From the classic 2×2 design to staggered adoption and honest sensitivity
Nagoya University (GSID)
June 11, 2026
Act I
Some cities adopt AI tutoring bots; others do not. Scores climb in the treated cities.
But maybe those cities were already on the way up. How do you separate the policy from the trend it rode in on?
Both groups track in lockstep for periods 0–4, then the treated group jumps at treatment onset. The gap after period 5 is the effect.
Act II
\[\text{ATT} = E[Y^1_k - Y^0_k \mid \text{Post}]\]

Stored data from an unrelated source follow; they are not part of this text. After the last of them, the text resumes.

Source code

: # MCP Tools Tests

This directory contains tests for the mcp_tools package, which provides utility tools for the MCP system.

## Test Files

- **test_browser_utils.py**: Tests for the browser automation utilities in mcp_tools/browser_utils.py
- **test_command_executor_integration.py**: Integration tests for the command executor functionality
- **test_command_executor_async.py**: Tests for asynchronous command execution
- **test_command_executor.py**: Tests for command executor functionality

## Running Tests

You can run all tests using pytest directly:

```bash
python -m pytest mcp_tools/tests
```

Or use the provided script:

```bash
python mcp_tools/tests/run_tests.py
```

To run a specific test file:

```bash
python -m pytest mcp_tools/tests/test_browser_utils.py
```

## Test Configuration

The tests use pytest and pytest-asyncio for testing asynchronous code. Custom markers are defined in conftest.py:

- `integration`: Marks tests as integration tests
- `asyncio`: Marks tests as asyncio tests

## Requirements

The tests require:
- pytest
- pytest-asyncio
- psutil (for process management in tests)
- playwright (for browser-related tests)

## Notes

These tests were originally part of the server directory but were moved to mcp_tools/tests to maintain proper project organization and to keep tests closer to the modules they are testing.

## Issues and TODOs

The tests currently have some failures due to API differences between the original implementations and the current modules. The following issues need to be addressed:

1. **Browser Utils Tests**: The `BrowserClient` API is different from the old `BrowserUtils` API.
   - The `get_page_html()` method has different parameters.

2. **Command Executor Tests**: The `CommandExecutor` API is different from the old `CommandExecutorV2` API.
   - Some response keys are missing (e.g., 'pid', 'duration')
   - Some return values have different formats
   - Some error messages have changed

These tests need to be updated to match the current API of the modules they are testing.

The average gap between what treated units experienced and what they would have experienced without the policy.
\(E[Y^0_k\mid\text{Post}]\) — the treated group’s untreated outcome — is a counterfactual we never observe. DiD reconstructs it from the control group.
\[\hat{\delta}^{2 \times 2}_{kU} = \big( \bar{Y}_k^{Post} - \bar{Y}_k^{Pre} \big) - \big( \bar{Y}_U^{Post} - \bar{Y}_U^{Pre} \big)\]

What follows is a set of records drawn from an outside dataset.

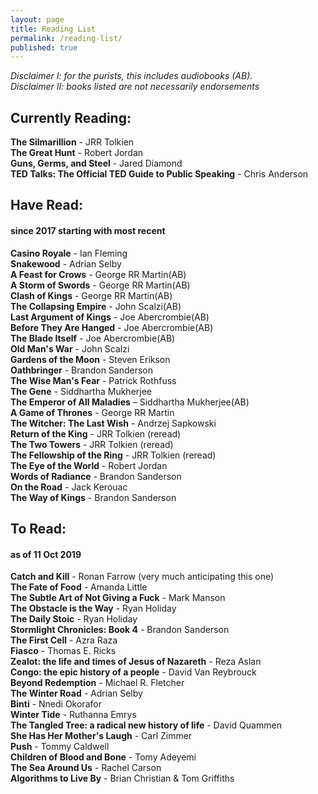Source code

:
 ```yaml
---
layout: page
title: Reading List
permalink: /reading-list/
published: true
---
```

*Disclaimer I: for the purists, this includes audiobooks (AB).*
<br>
*Disclaimer II: books listed are not necessarily endorsements*
<br>
## Currently Reading:
**The Silmarillion** - JRR Tolkien<br>
**The Great Hunt** - Robert Jordan<br>
**Guns, Germs, and Steel** - Jared Diamond<br>
**TED Talks: The Official TED Guide to Public Speaking** - Chris Anderson<br>

## Have Read:
#### since 2017 starting with most recent
**Casino Royale** - Ian Fleming<br>
**Snakewood** - Adrian Selby<br>
**A Feast for Crows** - George RR Martin(AB)<br>
**A Storm of Swords** - George RR Martin(AB)<br>
**Clash of Kings** - George RR Martin(AB)<br>
**The Collapsing Empire** - John Scalzi(AB)<br>
**Last Argument of Kings** - Joe Abercrombie(AB)<br>
**Before They Are Hanged** - Joe Abercrombie(AB)<br>
**The Blade Itself** - Joe Abercrombie(AB)<br>
**Old Man's War** - John Scalzi<br>
**Gardens of the Moon** - Steven Erikson<br>
**Oathbringer** - Brandon Sanderson<br>
**The Wise Man's Fear** - Patrick Rothfuss<br>
**The Gene** - Siddhartha Mukherjee<br>
**The Emperor of All Maladies** – Siddhartha Mukherjee(AB)<br>
**A Game of Thrones** - George RR Martin<br>
**The Witcher: The Last Wish** - Andrzej Sapkowski<br>
**Return of the King** - JRR Tolkien (reread)<br>
**The Two Towers** - JRR Tolkien (reread)<br>
**The Fellowship of the Ring** - JRR Tolkien (reread)<br>
**The Eye of the World** - Robert Jordan<br>
**Words of Radiance** - Brandon Sanderson<br>
**On the Road** - Jack Kerouac<br>
**The Way of Kings** - Brandon Sanderson<br>
    
## To Read:
#### as of 11 Oct 2019
**Catch and Kill** - Ronan Farrow (very much anticipating this one)<br>
**The Fate of Food** - Amanda Little<br>
**The Subtle Art of Not Giving a Fuck** - Mark Manson<br>
**The Obstacle is the Way** - Ryan Holiday<br>
**The Daily Stoic** - Ryan Holiday<br>
**Stormlight Chronicles: Book 4** - Brandon Sanderson<br>
**The First Cell** - Azra Raza<br>
**Fiasco** - Thomas E. Ricks<br>
**Zealot: the life and times of Jesus of Nazareth** - Reza Aslan<br>
**Congo: the epic history of a people** - David Van Reybrouck<br>
**Beyond Redemption** - Michael R. Fletcher<br>
**The Winter Road** - Adrian Selby<br>
**Binti** - Nnedi Okorafor<br>
**Winter Tide** - Ruthanna Emrys<br>
**The Tangled Tree: a radical new history of life** - David Quammen<br>
**She Has Her Mother's Laugh** - Carl Zimmer<br>
**Push** - Tommy Caldwell<br>
**Children of Blood and Bone** - Tomy Adeyemi<br>
**The Sea Around Us** - Rachel Carson<br>
**Algorithms to Live By** - Brian Christian & Tom Griffiths<br>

The first difference removes time-invariant differences between groups; the second removes the trend common to both.
Algebra splits this into \(\underbrace{\text{ATT}}\) plus a \(\underbrace{\text{non-parallel-trends bias}}\). The bias vanishes exactly when parallel trends holds.
\[E[Y^0_k|\text{Post}] - E[Y^0_k|\text{Pre}] = E[Y^0_U|\text{Post}] - E[Y^0_U|\text{Pre}]\]
Two cities can sit at different score levels; DiD only needs them to have been rising at the same speed absent treatment.
We can check pre-treatment trends, but never the post-treatment counterfactual — which is why Act III brings sensitivity analysis.
A built-in true_effect column gives every estimate a known target to hit.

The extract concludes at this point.